### Your assignment
Reproduced exactly, the lines from the start of the material through the line containing "[Amazon銷售管道簡介](./overview.md) | 進一步瞭解Amazon銷售管道基本知識、主要功能、最佳實務等。" should be the whole answer, with pictures excluded.

### Available records
++++++

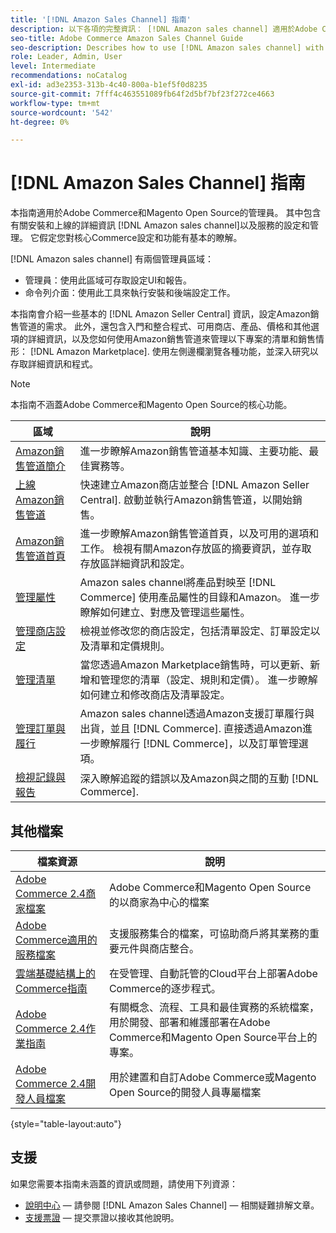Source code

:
 ```yaml
---
title: '[!DNL Amazon Sales Channel] 指南'
description: 以下各項的完整資訊： [!DNL Amazon sales channel] 適用於Adobe Commerce和Magento Open Source管理員，包括安裝和上線
seo-title: Adobe Commerce Amazon Sales Channel Guide
seo-description: Describes how to use [!DNL Amazon sales channel] with Adobe Commerce or Magento Open Source.
role: Leader, Admin, User
level: Intermediate
recommendations: noCatalog
exl-id: ad3e2353-313b-4c40-800a-b1ef5f0d8235
source-git-commit: 7fff4c463551089fb64f2d5bf7bf23f272ce4663
workflow-type: tm+mt
source-wordcount: '542'
ht-degree: 0%

---
```


# [!DNL Amazon Sales Channel] 指南

本指南適用於Adobe Commerce和Magento Open Source的管理員。 其中包含有關安裝和上線的詳細資訊 [!DNL Amazon sales channel]以及服務的設定和管理。 它假定您對核心Commerce設定和功能有基本的瞭解。

[!DNL Amazon sales channel] 有兩個管理員區域：

* 管理員：使用此區域可存取設定UI和報告。
* 命令列介面：使用此工具來執行安裝和後端設定工作。

本指南會介紹一些基本的 [!DNL Amazon Seller Central] 資訊，設定Amazon銷售管道的需求。 此外，還包含入門和整合程式、可用商店、產品、價格和其他選項的詳細資訊，以及您如何使用Amazon銷售管道來管理以下專案的清單和銷售情形： [!DNL Amazon Marketplace]. 使用左側邊欄瀏覽各種功能，並深入研究以存取詳細資訊和程式。

>[!NOTE]
>
>本指南不涵蓋Adobe Commerce和Magento Open Source的核心功能。

| 區域 | 說明 |
|-------------------------------------------------------------|---------------------------------------------------------------------------------------------------------------------------------------------------------------------------------------------------------------|
| [Amazon銷售管道簡介](./overview.md) | 進一步瞭解Amazon銷售管道基本知識、主要功能、最佳實務等。 |
| [上線Amazon銷售管道](./amazon-onboarding-home.md) | 快速建立Amazon商店並整合 [!DNL Amazon Seller Central]. 啟動並執行Amazon銷售管道，以開始銷售。 |
| [Amazon銷售管道首頁](./amazon-sales-channel-home.md) | 進一步瞭解Amazon銷售管道首頁，以及可用的選項和工作。 檢視有關Amazon存放區的摘要資訊，並存取存放區詳細資訊和設定。 |
| [管理屬性](./attributes-view.md) | Amazon sales channel將產品對映至 [!DNL Commerce] 使用產品屬性的目錄和Amazon。 進一步瞭解如何建立、對應及管理這些屬性。 |
| [管理商店設定](./ob-store-review.md) | 檢視並修改您的商店設定，包括清單設定、訂單設定以及清單和定價規則。 |
| [管理清單](./managing-product-listings.md) | 當您透過Amazon Marketplace銷售時，可以更新、新增和管理您的清單（設定、規則和定價）。 進一步瞭解如何建立和修改商店及清單設定。 |
| [管理訂單與履行](./managing-orders.md) | Amazon sales channel透過Amazon支援訂單履行與出貨，並且 [!DNL Commerce]. 直接透過Amazon進一步瞭解履行 [!DNL Commerce]，以及訂單管理選項。 |
| [檢視記錄與報告](./amazon-logs-reports.md) | 深入瞭解追蹤的錯誤以及Amazon與之間的互動 [!DNL Commerce]. |

## 其他檔案

| 檔案資源 | 說明 |
|---------------------------------------------------------------------------------------------------------------------------------------|----------------------------------------------------------------------------------------------------------------------------------------------------------------------------------------|
| [Adobe Commerce 2.4商家檔案](https://experienceleague.adobe.com/docs/commerce-admin/user-guides/home.html) | Adobe Commerce和Magento Open Source的以商家為中心的檔案 |
| [Adobe Commerce適用的服務檔案](https://experienceleague.adobe.com/docs/commerce-merchant-services/user-guides/home.html) | 支援服務集合的檔案，可協助商戶將其業務的重要元件與商店整合。 |
| [雲端基礎結構上的Commerce指南](https://experienceleague.adobe.com/docs/commerce-cloud-service/user-guide/overview.html) | 在受管理、自動託管的Cloud平台上部署Adobe Commerce的逐步程式。 |
| [Adobe Commerce 2.4作業指南](https://experienceleague.adobe.com/docs/commerce-operations/operational-guides/home.html) | 有關概念、流程、工具和最佳實務的系統檔案，用於開發、部署和維護部署在Adobe Commerce和Magento Open Source平台上的專案。 |
| [Adobe Commerce 2.4開發人員檔案](https://developer.adobe.com/commerce/docs) | 用於建置和自訂Adobe Commerce或Magento Open Source的開發人員專屬檔案 |

{style="table-layout:auto"}

## 支援

如果您需要本指南未涵蓋的資訊或問題，請使用下列資源：

* [說明中心](https://support.magento.com/hc/en-us) — 請參閱 [!DNL Amazon Sales Channel] — 相關疑難排解文章。
* [支援票證](https://support.magento.com/hc/en-us/articles/360000913794#submit-ticket) — 提交票證以接收其他說明。
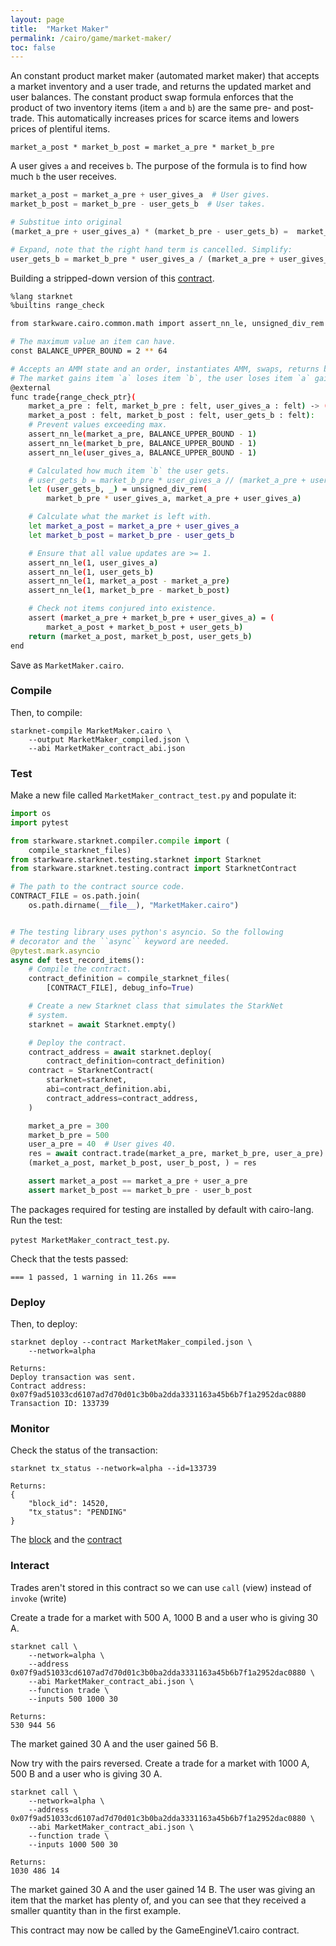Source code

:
 ```yaml
---
layout: page
title:  "Market Maker"
permalink: /cairo/game/market-maker/
toc: false
---
```



An constant product market maker (automated market maker) that accepts a market inventory and a
user trade, and returns the updated market and user balances. The constant product swap formula
enforces that the product of two inventory items (item `a` and `b`) are the same pre- and
post-trade. This automatically increases prices for scarce items and lowers prices of
plentiful items.

`market_a_post * market_b_post = market_a_pre * market_b_pre`

A user gives `a` and receives `b`. The purpose of the formula is to find how much `b` the user
receives.

```py
market_a_post = market_a_pre + user_gives_a  # User gives.
market_b_post = market_b_pre - user_gets_b  # User takes.

# Substitue into original
(market_a_pre + user_gives_a) * (market_b_pre - user_gets_b) =  market_a_pre * market_b_pre

# Expand, note that the right hand term is cancelled. Simplify:
user_gets_b = market_b_pre * user_gives_a / (market_a_pre + user_gives_a)
```

Building a stripped-down version of this
[contract](https://github.com/starkware-libs/cairo-lang/blob/master/src/starkware/starknet/apps/amm_sample/amm_sample.cairo).

```sh
%lang starknet
%builtins range_check

from starkware.cairo.common.math import assert_nn_le, unsigned_div_rem

# The maximum value an item can have.
const BALANCE_UPPER_BOUND = 2 ** 64

# Accepts an AMM state and an order, instantiates AMM, swaps, returns balances.
# The market gains item `a` loses item `b`, the user loses item `a` gains item `b`.
@external
func trade{range_check_ptr}(
    market_a_pre : felt, market_b_pre : felt, user_gives_a : felt) -> (
    market_a_post : felt, market_b_post : felt, user_gets_b : felt):
    # Prevent values exceeding max.
    assert_nn_le(market_a_pre, BALANCE_UPPER_BOUND - 1)
    assert_nn_le(market_b_pre, BALANCE_UPPER_BOUND - 1)
    assert_nn_le(user_gives_a, BALANCE_UPPER_BOUND - 1)

    # Calculated how much item `b` the user gets.
    # user_gets_b = market_b_pre * user_gives_a // (market_a_pre + user_gives_a)
    let (user_gets_b, _) = unsigned_div_rem(
        market_b_pre * user_gives_a, market_a_pre + user_gives_a)

    # Calculate what the market is left with.
    let market_a_post = market_a_pre + user_gives_a
    let market_b_post = market_b_pre - user_gets_b

    # Ensure that all value updates are >= 1.
    assert_nn_le(1, user_gives_a)
    assert_nn_le(1, user_gets_b)
    assert_nn_le(1, market_a_post - market_a_pre)
    assert_nn_le(1, market_b_pre - market_b_post)

    # Check not items conjured into existence.
    assert (market_a_pre + market_b_pre + user_gives_a) = (
        market_a_post + market_b_post + user_gets_b)
    return (market_a_post, market_b_post, user_gets_b)
end

```
Save as `MarketMaker.cairo`.

### Compile

Then, to compile:
```
starknet-compile MarketMaker.cairo \
    --output MarketMaker_compiled.json \
    --abi MarketMaker_contract_abi.json
```

### Test

Make a new file called `MarketMaker_contract_test.py` and populate it:

```py
import os
import pytest

from starkware.starknet.compiler.compile import (
    compile_starknet_files)
from starkware.starknet.testing.starknet import Starknet
from starkware.starknet.testing.contract import StarknetContract

# The path to the contract source code.
CONTRACT_FILE = os.path.join(
    os.path.dirname(__file__), "MarketMaker.cairo")


# The testing library uses python's asyncio. So the following
# decorator and the ``async`` keyword are needed.
@pytest.mark.asyncio
async def test_record_items():
    # Compile the contract.
    contract_definition = compile_starknet_files(
        [CONTRACT_FILE], debug_info=True)

    # Create a new Starknet class that simulates the StarkNet
    # system.
    starknet = await Starknet.empty()

    # Deploy the contract.
    contract_address = await starknet.deploy(
        contract_definition=contract_definition)
    contract = StarknetContract(
        starknet=starknet,
        abi=contract_definition.abi,
        contract_address=contract_address,
    )

    market_a_pre = 300
    market_b_pre = 500
    user_a_pre = 40  # User gives 40.
    res = await contract.trade(market_a_pre, market_b_pre, user_a_pre).invoke()
    (market_a_post, market_b_post, user_b_post, ) = res

    assert market_a_post == market_a_pre + user_a_pre
    assert market_b_post == market_b_pre - user_b_post
```

The packages required for testing are installed by default with cairo-lang.
Run the test:

`pytest MarketMaker_contract_test.py`.

Check that the tests passed:
```
=== 1 passed, 1 warning in 11.26s ===
```

### Deploy

Then, to deploy:
```
starknet deploy --contract MarketMaker_compiled.json \
    --network=alpha

Returns:
Deploy transaction was sent.
Contract address: 0x07f9ad51033cd6107ad7d70d01c3b0ba2dda3331163a45b6b7f1a2952dac0880
Transaction ID: 133739
```

### Monitor

Check the status of the transaction:
```
starknet tx_status --network=alpha --id=133739

Returns:
{
    "block_id": 14520,
    "tx_status": "PENDING"
}
```
The [block](https://voyager.online/block/14520) and the
[contract](https://voyager.online/contract/0x07f9ad51033cd6107ad7d70d01c3b0ba2dda3331163a45b6b7f1a2952dac0880)

### Interact

Trades aren't stored in this contract so we can use `call` (view) instead of `invoke` (write)

Create a trade for a market with 500 A, 1000 B and a user who is giving 30 A.

```
starknet call \
    --network=alpha \
    --address 0x07f9ad51033cd6107ad7d70d01c3b0ba2dda3331163a45b6b7f1a2952dac0880 \
    --abi MarketMaker_contract_abi.json \
    --function trade \
    --inputs 500 1000 30

Returns:
530 944 56
```
The market gained 30 A and the user gained 56 B.

Now try with the pairs reversed.
Create a trade for a market with 1000 A, 500 B and a user who is giving 30 A.

```
starknet call \
    --network=alpha \
    --address 0x07f9ad51033cd6107ad7d70d01c3b0ba2dda3331163a45b6b7f1a2952dac0880 \
    --abi MarketMaker_contract_abi.json \
    --function trade \
    --inputs 1000 500 30

Returns:
1030 486 14
```
The market gained 30 A and the user gained 14 B. The user was giving an item that the market
has plenty of, and you can see that they received a smaller quantity than in the first example.

This contract may now be called by the GameEngineV1.cairo contract.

++++++

### Exercise result
Source code

:
 ```yaml
---
title: '[!DNL Amazon Sales Channel] 指南'
description: 以下各項的完整資訊： [!DNL Amazon sales channel] 適用於Adobe Commerce和Magento Open Source管理員，包括安裝和上線
seo-title: Adobe Commerce Amazon Sales Channel Guide
seo-description: Describes how to use [!DNL Amazon sales channel] with Adobe Commerce or Magento Open Source.
role: Leader, Admin, User
level: Intermediate
recommendations: noCatalog
exl-id: ad3e2353-313b-4c40-800a-b1ef5f0d8235
source-git-commit: 7fff4c463551089fb64f2d5bf7bf23f272ce4663
workflow-type: tm+mt
source-wordcount: '542'
ht-degree: 0%

---
```


# [!DNL Amazon Sales Channel] 指南

本指南適用於Adobe Commerce和Magento Open Source的管理員。 其中包含有關安裝和上線的詳細資訊 [!DNL Amazon sales channel]以及服務的設定和管理。 它假定您對核心Commerce設定和功能有基本的瞭解。

[!DNL Amazon sales channel] 有兩個管理員區域：

* 管理員：使用此區域可存取設定UI和報告。
* 命令列介面：使用此工具來執行安裝和後端設定工作。

本指南會介紹一些基本的 [!DNL Amazon Seller Central] 資訊，設定Amazon銷售管道的需求。 此外，還包含入門和整合程式、可用商店、產品、價格和其他選項的詳細資訊，以及您如何使用Amazon銷售管道來管理以下專案的清單和銷售情形： [!DNL Amazon Marketplace]. 使用左側邊欄瀏覽各種功能，並深入研究以存取詳細資訊和程式。

>[!NOTE]
>
>本指南不涵蓋Adobe Commerce和Magento Open Source的核心功能。

| 區域 | 說明 |
|-------------------------------------------------------------|---------------------------------------------------------------------------------------------------------------------------------------------------------------------------------------------------------------|
| [Amazon銷售管道簡介](./overview.md) | 進一步瞭解Amazon銷售管道基本知識、主要功能、最佳實務等。 |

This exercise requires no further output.